PROBLEM TO SOLVE: Match the string "where" against each line below, and copy every line that matches.

MATERIAL PROVIDED:
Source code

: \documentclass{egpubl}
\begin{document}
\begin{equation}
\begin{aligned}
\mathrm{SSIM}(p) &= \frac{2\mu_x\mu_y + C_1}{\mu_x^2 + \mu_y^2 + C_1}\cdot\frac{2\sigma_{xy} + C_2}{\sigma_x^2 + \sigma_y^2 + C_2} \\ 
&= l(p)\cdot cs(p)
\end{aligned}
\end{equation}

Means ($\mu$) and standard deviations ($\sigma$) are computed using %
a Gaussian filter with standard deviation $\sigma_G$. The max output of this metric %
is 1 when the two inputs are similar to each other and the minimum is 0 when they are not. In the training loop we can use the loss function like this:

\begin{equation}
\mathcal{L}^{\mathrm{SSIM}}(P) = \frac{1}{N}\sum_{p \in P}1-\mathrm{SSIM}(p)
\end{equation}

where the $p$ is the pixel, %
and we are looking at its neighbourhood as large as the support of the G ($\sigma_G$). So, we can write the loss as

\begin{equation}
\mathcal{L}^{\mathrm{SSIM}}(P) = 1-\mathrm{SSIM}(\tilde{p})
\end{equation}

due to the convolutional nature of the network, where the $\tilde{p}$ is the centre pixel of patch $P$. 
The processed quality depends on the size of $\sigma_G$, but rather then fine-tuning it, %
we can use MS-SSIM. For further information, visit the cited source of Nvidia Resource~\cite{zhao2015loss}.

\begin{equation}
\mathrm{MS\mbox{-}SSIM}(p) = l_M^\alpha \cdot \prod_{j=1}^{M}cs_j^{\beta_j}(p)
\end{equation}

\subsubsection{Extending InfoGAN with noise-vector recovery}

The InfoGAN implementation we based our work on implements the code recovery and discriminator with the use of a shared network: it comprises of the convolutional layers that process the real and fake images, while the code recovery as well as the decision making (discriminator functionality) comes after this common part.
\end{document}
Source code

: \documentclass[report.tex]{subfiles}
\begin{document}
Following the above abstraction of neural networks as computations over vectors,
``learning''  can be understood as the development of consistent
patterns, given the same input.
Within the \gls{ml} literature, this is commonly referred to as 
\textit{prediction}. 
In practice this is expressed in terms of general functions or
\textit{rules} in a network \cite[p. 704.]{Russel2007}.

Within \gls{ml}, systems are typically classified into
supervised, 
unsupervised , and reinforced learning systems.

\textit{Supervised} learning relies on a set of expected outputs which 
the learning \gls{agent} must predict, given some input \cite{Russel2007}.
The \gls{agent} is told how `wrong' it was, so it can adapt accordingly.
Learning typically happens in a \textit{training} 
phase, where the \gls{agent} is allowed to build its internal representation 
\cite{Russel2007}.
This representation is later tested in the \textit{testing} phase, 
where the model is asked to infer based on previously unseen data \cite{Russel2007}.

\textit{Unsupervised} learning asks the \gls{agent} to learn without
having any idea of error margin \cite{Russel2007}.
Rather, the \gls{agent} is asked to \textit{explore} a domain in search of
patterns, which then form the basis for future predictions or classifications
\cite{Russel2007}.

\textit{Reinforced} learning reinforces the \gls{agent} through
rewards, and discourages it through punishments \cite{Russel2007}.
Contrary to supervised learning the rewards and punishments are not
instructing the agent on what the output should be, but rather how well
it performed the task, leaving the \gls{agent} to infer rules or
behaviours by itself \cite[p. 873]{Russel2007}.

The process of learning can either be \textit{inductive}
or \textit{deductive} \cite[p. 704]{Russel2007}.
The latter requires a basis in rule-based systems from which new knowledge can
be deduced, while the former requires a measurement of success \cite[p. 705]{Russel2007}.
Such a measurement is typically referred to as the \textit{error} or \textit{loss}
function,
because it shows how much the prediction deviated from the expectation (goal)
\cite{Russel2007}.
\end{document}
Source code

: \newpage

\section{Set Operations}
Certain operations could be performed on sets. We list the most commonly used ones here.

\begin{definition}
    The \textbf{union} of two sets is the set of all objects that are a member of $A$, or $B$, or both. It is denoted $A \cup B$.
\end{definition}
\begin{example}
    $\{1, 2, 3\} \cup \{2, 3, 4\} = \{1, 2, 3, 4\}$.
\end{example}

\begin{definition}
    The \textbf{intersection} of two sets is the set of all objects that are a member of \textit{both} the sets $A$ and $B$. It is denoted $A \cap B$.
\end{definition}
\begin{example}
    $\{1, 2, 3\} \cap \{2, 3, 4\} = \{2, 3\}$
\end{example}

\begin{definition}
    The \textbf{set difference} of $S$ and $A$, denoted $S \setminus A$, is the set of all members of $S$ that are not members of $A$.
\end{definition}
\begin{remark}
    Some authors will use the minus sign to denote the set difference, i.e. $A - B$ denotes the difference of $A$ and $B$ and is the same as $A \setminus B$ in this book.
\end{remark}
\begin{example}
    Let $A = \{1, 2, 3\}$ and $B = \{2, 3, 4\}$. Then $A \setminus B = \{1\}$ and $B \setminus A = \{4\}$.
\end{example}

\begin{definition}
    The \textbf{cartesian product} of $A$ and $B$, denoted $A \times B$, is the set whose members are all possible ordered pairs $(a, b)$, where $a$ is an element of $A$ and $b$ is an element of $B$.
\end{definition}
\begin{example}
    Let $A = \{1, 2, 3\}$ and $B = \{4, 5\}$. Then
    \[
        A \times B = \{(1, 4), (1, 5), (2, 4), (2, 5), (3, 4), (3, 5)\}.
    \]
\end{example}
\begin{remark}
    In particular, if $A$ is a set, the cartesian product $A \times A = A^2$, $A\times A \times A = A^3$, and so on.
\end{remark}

ANSWER TO THIS TASK:
where the $p$ is the pixel, %
due to the convolutional nature of the network, where the $\tilde{p}$ is the centre pixel of patch $P$. 
phase, where the \gls{agent} is allowed to build its internal representation 
where the model is asked to infer based on previously unseen data \cite{Russel2007}.
    The \textbf{cartesian product} of $A$ and $B$, denoted $A \times B$, is the set whose members are all possible ordered pairs $(a, b)$, where $a$ is an element of $A$ and $b$ is an element of $B$.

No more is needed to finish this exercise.